- YOUR OBJECTIVE -
Your answer should consist of the lines in the data below that contain "construction".

Stored items from a collection:
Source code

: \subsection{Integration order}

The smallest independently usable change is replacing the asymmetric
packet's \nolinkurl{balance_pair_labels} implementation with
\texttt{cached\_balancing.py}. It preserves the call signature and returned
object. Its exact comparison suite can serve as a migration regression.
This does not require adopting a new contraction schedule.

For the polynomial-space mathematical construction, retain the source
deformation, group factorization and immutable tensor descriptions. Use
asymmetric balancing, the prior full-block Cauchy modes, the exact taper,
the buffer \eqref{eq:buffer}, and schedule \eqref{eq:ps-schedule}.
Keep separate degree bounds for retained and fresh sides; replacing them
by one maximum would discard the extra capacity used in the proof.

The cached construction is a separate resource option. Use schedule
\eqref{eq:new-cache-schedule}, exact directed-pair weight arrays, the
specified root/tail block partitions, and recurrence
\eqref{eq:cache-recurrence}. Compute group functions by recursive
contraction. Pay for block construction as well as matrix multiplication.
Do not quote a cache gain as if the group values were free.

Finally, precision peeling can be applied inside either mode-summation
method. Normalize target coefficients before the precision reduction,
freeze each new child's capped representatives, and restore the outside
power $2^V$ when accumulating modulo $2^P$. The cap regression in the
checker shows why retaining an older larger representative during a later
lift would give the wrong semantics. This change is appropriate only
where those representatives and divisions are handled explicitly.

- EXERCISE RESPONSE -
For the polynomial-space mathematical construction, retain the source
The cached construction is a separate resource option. Use schedule
contraction. Pay for block construction as well as matrix multiplication.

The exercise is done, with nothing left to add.